3 de octubre de 2010

DOMINGO XXVII DEL TIEMPO ORDINARIO (Año C)

Jubileo de profesión monástica (50 años) del P. Alejandro Masoliver

Homilia predicada por el P. José Alegre, abad de Poblet
Hab 1,2-3; 2,2-4; Salm 94, 1-2.6-9; 2Tim 1,6-8.13-14; Lc 17,5-10

En la introducción de un libro sobre san Bernardo, escrito por un monje de esta comunidad se lee: «El título que he escogido no es sino una glosa mínima de lo que de él ha dicho su mejor estudioso: "San Bernardo es uno de los más hermosos éxitos de Dios", es decir, un éxito de la gracia divina, que halló una admirable colaboración, por puntual y exquisita, en su libertad soberana de hombre, de monje, y de santo».

Cuando estamos celebrando los 50 años de la consagración monástica del P. Alejandro, yo creo que también podríamos elegir un título semejante como slogan de esta celebración: «el P. Alejandro un hermoso milagro de Dios». Porque llegar a estas alturas con el mismo entusiasmo monástico, solamente rebajado por el peso de los años, es un verdadero milagro, o un éxito de la gracia divina.

Celebrar 50 años, yo creo que es un día hermoso para mirar el camino recorrido y dejar que nazca dentro una profunda acción de gracias. Es para dejar que se derrita el corazón agradecido en la presencia del Señor que ha sido bueno con el P. Alejandro.

Pero los 50 años no son un punto de llegada, es un momento especial del camino, para despertar un poco más nuestra conciencia de la presencia de Dios, y descubrir que todavía nos atrae la seducción de Dios, que seguimos soñando bajo la luz de la belleza del cosmos con enamorarnos de este Dios bueno y amigo de los hombres.
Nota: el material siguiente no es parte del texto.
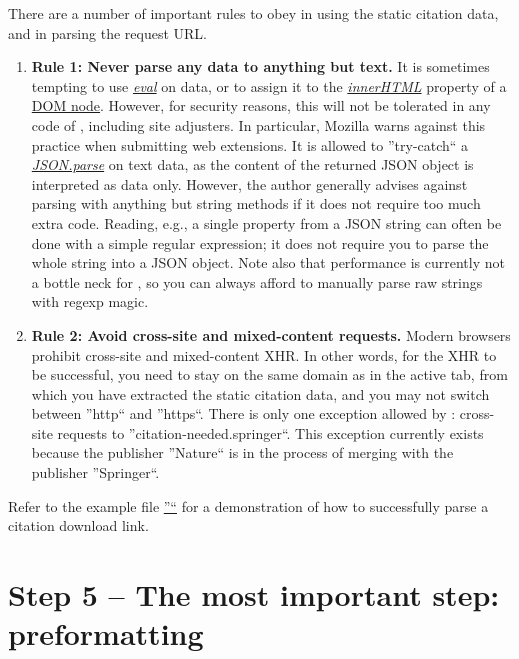 \documentclass[
a4paper,
12pt,
]
{article}
\begin{document}
There are a number of important rules to obey in using the static citation data, and in parsing the request URL.
\begin{enumerate}
 \item \textbf{Rule 1: Never parse any data to anything but text.} 
 It is sometimes tempting to use \href{https://en.wikipedia.org/wiki/XMLHttpRequest#The_open_method}{\textit{eval}} on data, or to assign it to the \href{https://developer.mozilla.org/en-US/docs/Web/API/Element/innerHTML}{\textit{innerHTML}} property of a \href{https://www.w3schools.com/jsref/dom_obj_attributes.asp}{DOM node}. However, for security reasons, this will not be tolerated in any code of {\plgname}, including site adjusters. In particular, Mozilla warns against this practice when submitting web extensions.
 It is allowed to ''try-catch`` a \href{https://www.w3schools.com/jsref/dom_obj_attributes.asp}{\textit{JSON.parse}} on text data, as the content of the returned JSON object is interpreted as data only. 
 However, the author generally advises against parsing with anything but string methods if it does not require too much extra code. Reading, e.g., a single property from a JSON string can often be done with a simple regular expression; it does not require you to parse the whole string into a JSON object. Note also that performance is currently not a bottle neck for {\plgname}, so you can always afford to manually parse raw strings with regexp magic.
 
 \item \textbf{Rule 2: Avoid cross-site and mixed-content requests.} Modern browsers prohibit cross-site and mixed-content XHR. In other words, for the XHR to be successful, you need to stay on the same domain as in the active tab, from which you have extracted the static citation data, and you may not switch between ''http`` and ''https``. There is only one exception allowed by {\plgname} : cross-site requests to ''citation-needed.springer``. This exception currently exists because the publisher ''Nature`` is in the process of merging with the publisher ''Springer``.
 
\end{enumerate}

Refer to the example file \href{https://github.com/Langenscheiss/bibitnow/blob/master/extractors/prefselectors/0_EXAMPLE.js}{''\exmpl``} for a demonstration of how to successfully parse a citation download link.

\section{Step 5 -- The most important step: preformatting}\label{sec_5}
\end{document}
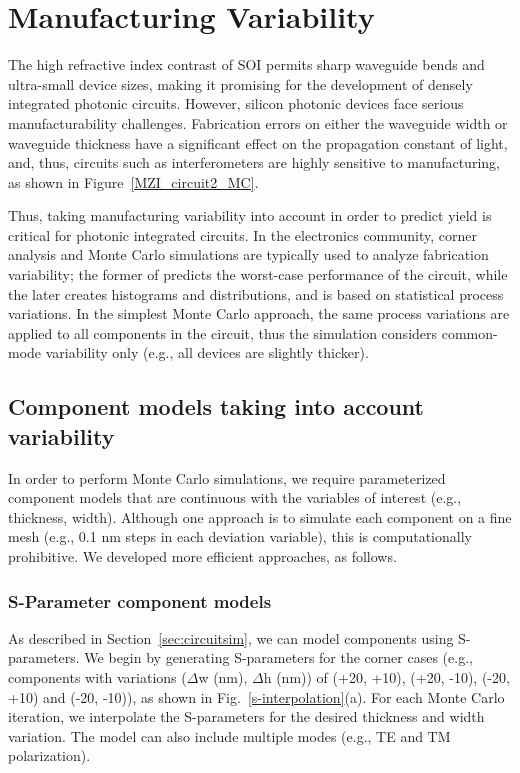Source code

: \documentclass[journal]{spie}
\begin{document}
\section{Manufacturing Variability}
\label{sec:variability}
The high refractive index contrast of SOI permits sharp waveguide bends and ultra-small device sizes, making it promising for the development of densely integrated photonic circuits. However, silicon photonic devices face serious manufacturability challenges. Fabrication errors on either the waveguide width or waveguide thickness have a significant effect on the propagation constant of light, and, thus, circuits such as interferometers are highly sensitive to manufacturing, as shown in Figure~\ref{MZI_circuit2_MC}.

Thus, taking manufacturing variability into account in order to predict yield is critical for photonic integrated circuits. In the electronics community, corner analysis and Monte Carlo simulations are typically used to analyze fabrication variability; the former of predicts the worst-case performance of the circuit, while the later creates histograms and distributions, and is based on statistical process variations.  In the simplest Monte Carlo approach, the same process variations are applied to all components in the circuit, thus the simulation considers common-mode variability only (e.g., all devices are slightly thicker).  

\subsection{Component models taking into account variability}
In order to perform Monte Carlo simulations, we require parameterized component models that are continuous with the variables of interest (e.g., thickness, width).  Although one approach is to simulate each component on a fine mesh (e.g., 0.1 nm steps in each deviation variable), this is computationally prohibitive.  We developed more efficient approaches, as follows.

\subsubsection{S-Parameter component models}
\label{SparamModel}
As described in Section~\ref{sec:circuitsim}, we can model components using S-parameters.  
We begin by generating S-parameters for the corner cases (e.g., components with variations ($\Delta$w (nm), $\Delta$h (nm)) of (+20, +10), (+20, -10), (-20, +10) and (-20, -10)), as shown in Fig.~\ref{s-interpolation}(a).  For each Monte Carlo iteration, we interpolate the S-parameters for the desired thickness and width variation. The model can also include multiple modes (e.g., TE and TM polarization).
\end{document}
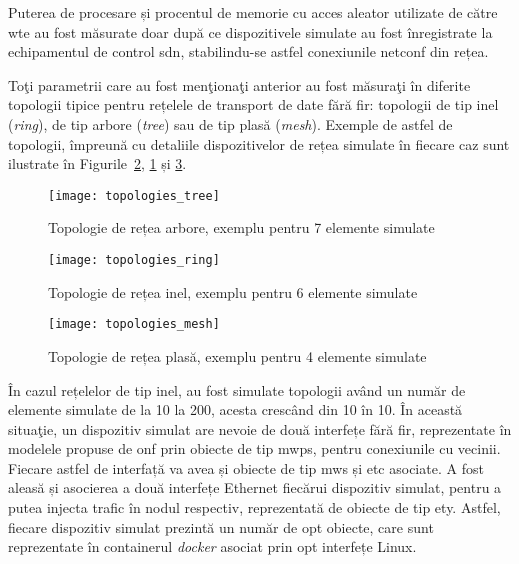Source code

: Puterea de procesare și procentul de memorie cu acces aleator utilizate de către \gls{wte} au fost măsurate doar după ce dispozitivele simulate au fost înregistrate la echipamentul de control \gls{sdn}, stabilindu-se astfel conexiunile \gls{netconf} din rețea.

Toţi parametrii care au fost menţionaţi anterior au fost măsuraţi în diferite topologii tipice pentru rețelele de transport de date fără fir: topologii de tip inel (\textit{ring}), de tip arbore (\textit{tree}) sau de tip plasă (\textit{mesh}). Exemple de astfel de topologii, împreună cu detaliile dispozitivelor de rețea simulate în fiecare caz sunt ilustrate în Figurile~\ref{fig:topologies_ring}, \ref{fig:topologies_tree} și \ref{fig:topologies_mesh}.

\begin{figure}[h]
	\centering
	\texttt{[image: topologies\_tree]}
	\caption{Topologie de rețea arbore, exemplu pentru 7 elemente simulate}
	\label{fig:topologies_tree}
\end{figure}

\begin{figure}[h]
	\centering
	\texttt{[image: topologies\_ring]}
	\caption{Topologie de rețea inel, exemplu pentru 6 elemente simulate}
	\label{fig:topologies_ring}
\end{figure}

\begin{figure}[h]
	\centering
	\texttt{[image: topologies\_mesh]}
	\caption{Topologie de rețea plasă, exemplu pentru 4 elemente simulate}
	\label{fig:topologies_mesh}
\end{figure}

În cazul rețelelor de tip inel, au fost simulate topologii având un număr de elemente simulate de la 10 la 200, acesta crescând din 10 în 10. În această situaţie, un dispozitiv simulat are nevoie de două interfețe fără fir, reprezentate în modelele propuse de \gls{onf} prin obiecte de tip \gls{mwps}, pentru conexiunile cu vecinii. Fiecare astfel de interfață va avea și obiecte de tip \gls{mws} și \gls{etc} asociate. A fost aleasă și asocierea a două interfețe Ethernet fiecărui dispozitiv simulat, pentru a putea injecta trafic în nodul respectiv, reprezentată de obiecte de tip \gls{ety}. Astfel, fiecare dispozitiv simulat prezintă un număr de opt obiecte, care sunt reprezentate în containerul \textit{docker} asociat prin opt interfețe Linux.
Es muy oportuna la Palabra de Dios que hemos escuchado de la epístola de san Pablo a Timoteo: «Aviva el fuego de Dios, que recibiste cuando te impuse las manos. Dios no nos ha dado un espíritu cobarde, sino un espíritu de energía, amor y buen juicio».

Hay que avivar cada día este fuego de Dios, porque quien se consagra a Dios pierde los derechos de jubilación. Quien se consagra a Dios adquiere de por vida el ticket de servicio permanente. El fuego de Dios si un día prendió en el corazón ya no se apaga jamás, si tomamos parte en los trabajos del evangelio. El fuego de Dios si un día prendió en el espacio interior ya no se pierde, sino que estamos llamados a avivarlo con un servicio generoso. Pasarán los años, perdemos energías físicas, pero como dice Pablo, mientras se desmorona nuestro cuerpo físico va emergiendo el cuerpo espiritual, va emergiendo una nueva energía que se manifiesta a través del servicio amoroso y del buen juicio.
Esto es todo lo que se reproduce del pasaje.